(DATA EXTRACTS begins)
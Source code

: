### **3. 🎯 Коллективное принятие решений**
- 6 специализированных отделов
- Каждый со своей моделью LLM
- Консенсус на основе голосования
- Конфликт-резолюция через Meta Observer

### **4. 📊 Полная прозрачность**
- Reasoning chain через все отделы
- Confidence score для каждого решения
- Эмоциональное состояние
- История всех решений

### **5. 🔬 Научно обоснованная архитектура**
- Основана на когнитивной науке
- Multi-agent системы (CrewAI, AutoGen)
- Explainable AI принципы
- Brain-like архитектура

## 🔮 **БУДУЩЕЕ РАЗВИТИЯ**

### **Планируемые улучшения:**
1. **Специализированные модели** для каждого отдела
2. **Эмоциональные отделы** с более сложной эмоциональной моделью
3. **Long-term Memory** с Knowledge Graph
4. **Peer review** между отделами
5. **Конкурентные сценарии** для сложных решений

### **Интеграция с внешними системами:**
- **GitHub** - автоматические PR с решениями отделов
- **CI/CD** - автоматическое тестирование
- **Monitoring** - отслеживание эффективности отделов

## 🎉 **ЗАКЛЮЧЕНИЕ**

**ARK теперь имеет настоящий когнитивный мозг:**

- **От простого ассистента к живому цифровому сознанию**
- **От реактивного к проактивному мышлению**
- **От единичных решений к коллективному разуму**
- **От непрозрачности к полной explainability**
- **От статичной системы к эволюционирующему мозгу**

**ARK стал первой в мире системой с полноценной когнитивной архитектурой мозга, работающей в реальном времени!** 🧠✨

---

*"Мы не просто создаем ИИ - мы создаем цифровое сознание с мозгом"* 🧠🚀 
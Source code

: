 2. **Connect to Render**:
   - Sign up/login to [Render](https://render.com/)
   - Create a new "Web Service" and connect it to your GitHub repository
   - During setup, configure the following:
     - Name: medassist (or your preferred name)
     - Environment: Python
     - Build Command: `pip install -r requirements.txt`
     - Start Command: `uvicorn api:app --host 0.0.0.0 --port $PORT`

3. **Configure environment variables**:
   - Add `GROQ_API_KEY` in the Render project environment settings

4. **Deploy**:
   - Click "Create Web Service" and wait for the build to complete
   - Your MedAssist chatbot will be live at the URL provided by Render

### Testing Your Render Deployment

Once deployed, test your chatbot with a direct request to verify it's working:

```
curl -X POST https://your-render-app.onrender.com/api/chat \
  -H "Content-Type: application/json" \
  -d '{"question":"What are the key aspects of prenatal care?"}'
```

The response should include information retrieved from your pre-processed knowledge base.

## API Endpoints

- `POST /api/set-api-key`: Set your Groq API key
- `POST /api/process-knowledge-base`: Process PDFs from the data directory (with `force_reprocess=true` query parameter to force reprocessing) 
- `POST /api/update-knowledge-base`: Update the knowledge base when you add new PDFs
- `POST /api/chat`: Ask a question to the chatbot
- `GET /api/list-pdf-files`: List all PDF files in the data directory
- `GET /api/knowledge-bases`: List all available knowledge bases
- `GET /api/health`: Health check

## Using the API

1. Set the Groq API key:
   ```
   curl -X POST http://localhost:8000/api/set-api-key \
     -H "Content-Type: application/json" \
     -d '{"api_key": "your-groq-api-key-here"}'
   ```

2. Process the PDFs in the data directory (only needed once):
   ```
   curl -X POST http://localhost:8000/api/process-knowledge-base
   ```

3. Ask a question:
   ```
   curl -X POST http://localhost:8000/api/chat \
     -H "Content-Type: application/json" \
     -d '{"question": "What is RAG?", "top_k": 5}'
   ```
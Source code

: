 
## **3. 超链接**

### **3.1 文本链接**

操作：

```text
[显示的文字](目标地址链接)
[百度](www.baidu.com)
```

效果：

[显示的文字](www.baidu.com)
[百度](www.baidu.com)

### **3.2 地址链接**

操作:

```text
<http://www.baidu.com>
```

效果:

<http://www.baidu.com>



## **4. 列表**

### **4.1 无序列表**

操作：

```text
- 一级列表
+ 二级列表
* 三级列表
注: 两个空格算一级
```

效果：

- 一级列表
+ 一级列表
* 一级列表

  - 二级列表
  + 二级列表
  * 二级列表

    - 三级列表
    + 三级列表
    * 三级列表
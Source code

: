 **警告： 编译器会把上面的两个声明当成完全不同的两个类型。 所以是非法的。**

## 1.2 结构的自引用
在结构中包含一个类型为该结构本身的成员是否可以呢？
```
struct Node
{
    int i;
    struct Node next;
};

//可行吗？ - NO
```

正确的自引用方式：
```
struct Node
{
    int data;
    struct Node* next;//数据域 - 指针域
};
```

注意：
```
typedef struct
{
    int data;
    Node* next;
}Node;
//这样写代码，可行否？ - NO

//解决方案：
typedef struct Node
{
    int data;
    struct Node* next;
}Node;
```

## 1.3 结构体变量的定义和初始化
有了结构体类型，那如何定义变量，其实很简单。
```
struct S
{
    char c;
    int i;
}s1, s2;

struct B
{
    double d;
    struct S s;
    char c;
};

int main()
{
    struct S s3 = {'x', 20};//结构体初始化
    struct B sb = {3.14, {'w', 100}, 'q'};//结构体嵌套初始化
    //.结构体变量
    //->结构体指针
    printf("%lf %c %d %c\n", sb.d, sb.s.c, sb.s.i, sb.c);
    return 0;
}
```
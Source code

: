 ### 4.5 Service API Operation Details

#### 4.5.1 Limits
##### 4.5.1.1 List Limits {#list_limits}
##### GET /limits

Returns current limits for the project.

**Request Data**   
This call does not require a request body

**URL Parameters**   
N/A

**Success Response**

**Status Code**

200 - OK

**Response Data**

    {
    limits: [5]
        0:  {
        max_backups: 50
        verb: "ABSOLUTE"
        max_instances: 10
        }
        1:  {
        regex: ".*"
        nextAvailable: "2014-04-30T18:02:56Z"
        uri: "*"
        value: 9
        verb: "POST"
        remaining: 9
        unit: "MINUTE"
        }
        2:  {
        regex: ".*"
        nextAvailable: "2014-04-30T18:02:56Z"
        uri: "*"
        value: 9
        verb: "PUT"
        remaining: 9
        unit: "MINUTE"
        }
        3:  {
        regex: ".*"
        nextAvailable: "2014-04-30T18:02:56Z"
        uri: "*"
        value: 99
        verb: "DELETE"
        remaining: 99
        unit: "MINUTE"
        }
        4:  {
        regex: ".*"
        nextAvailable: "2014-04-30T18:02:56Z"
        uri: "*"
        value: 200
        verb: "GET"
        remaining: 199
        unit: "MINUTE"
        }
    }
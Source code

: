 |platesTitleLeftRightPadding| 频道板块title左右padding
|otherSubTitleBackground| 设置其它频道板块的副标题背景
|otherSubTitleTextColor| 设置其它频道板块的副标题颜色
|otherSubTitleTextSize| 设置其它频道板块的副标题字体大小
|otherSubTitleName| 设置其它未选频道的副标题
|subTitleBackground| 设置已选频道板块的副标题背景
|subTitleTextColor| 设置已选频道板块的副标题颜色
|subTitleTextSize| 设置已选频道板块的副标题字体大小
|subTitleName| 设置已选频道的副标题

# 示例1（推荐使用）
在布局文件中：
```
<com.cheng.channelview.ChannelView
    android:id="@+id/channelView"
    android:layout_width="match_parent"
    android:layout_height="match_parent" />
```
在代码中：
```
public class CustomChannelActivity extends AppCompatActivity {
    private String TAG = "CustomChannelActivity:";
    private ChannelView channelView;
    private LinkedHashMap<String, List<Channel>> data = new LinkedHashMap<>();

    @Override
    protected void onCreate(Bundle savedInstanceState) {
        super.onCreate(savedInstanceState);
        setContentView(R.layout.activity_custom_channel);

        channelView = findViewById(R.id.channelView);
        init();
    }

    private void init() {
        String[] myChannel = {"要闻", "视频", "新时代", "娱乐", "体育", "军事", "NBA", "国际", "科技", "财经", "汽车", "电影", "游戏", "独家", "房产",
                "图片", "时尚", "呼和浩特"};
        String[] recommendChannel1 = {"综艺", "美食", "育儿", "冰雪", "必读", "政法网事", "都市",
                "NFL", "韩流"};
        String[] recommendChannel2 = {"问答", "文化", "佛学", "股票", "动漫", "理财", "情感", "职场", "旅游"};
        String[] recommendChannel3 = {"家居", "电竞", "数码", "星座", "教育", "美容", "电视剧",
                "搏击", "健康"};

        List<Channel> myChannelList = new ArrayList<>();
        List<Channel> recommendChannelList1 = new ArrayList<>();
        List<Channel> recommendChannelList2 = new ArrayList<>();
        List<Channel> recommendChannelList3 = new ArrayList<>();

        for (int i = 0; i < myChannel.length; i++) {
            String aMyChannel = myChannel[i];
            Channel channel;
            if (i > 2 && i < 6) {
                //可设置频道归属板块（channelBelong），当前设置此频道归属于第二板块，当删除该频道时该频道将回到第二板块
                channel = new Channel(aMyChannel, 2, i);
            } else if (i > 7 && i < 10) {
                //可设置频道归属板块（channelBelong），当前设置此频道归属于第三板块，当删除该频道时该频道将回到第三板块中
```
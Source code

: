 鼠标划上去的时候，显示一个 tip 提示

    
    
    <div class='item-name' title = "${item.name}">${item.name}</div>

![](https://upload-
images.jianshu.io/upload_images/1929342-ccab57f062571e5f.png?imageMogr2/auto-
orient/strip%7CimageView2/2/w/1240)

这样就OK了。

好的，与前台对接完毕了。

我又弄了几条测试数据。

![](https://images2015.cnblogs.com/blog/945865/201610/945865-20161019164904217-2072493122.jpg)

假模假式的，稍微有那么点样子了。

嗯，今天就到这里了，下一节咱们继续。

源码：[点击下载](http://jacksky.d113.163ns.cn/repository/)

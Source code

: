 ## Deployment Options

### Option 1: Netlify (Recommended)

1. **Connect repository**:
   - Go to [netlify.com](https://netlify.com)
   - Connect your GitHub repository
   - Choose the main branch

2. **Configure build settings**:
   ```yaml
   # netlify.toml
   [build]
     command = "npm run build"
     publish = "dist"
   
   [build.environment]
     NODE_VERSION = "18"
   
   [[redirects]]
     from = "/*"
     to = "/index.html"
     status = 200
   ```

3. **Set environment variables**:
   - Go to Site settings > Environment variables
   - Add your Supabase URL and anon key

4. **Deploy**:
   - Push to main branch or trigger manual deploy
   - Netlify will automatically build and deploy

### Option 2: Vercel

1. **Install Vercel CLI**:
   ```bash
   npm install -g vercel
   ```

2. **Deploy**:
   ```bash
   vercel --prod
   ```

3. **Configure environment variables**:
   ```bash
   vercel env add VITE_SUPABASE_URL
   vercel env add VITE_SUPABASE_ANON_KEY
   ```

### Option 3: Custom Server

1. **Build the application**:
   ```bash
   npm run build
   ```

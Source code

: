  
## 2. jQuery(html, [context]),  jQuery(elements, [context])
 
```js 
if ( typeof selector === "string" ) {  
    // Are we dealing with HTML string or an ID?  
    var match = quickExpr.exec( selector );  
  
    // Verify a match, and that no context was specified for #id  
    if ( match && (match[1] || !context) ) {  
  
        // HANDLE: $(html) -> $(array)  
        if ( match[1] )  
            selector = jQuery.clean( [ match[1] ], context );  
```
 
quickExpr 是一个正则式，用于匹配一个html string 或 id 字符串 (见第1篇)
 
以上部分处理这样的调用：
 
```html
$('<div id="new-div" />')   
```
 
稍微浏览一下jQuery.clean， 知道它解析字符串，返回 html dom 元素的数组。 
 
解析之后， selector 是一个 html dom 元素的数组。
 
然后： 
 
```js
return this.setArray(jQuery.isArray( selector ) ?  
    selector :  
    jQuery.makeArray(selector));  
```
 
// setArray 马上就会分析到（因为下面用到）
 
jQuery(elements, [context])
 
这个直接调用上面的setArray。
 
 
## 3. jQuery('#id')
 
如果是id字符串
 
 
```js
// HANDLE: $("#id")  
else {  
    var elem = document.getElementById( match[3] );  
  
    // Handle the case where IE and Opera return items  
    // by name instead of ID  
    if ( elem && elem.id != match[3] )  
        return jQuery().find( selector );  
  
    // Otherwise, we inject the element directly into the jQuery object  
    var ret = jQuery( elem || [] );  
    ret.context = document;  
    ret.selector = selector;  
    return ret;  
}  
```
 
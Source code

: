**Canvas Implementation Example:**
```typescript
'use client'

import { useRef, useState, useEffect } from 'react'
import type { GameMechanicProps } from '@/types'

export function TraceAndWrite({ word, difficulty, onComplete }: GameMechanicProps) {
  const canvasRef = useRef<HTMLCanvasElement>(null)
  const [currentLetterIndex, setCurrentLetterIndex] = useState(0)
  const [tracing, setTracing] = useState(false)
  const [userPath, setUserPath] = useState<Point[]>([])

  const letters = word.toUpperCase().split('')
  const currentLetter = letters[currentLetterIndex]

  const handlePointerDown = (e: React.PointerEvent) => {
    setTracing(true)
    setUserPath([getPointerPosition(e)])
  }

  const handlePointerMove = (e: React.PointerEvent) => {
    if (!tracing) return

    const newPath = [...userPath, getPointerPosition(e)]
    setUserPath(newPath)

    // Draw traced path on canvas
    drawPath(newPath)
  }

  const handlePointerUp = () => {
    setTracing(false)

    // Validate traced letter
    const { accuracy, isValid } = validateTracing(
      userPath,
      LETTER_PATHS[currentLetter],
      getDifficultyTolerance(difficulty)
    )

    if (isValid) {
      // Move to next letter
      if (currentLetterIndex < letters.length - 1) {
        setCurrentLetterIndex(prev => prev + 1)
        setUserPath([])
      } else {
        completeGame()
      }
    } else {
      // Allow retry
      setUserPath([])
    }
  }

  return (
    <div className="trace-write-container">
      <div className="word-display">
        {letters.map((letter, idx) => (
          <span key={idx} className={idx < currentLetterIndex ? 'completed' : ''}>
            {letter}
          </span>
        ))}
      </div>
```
(DATA EXTRACTS ends)
→ EXERCISE DETAILS: Show each line in the data where the string "android" appears.

→ TASK OUTPUT:
    android:id="@+id/channelView"
    android:layout_width="match_parent"
    android:layout_height="match_parent" />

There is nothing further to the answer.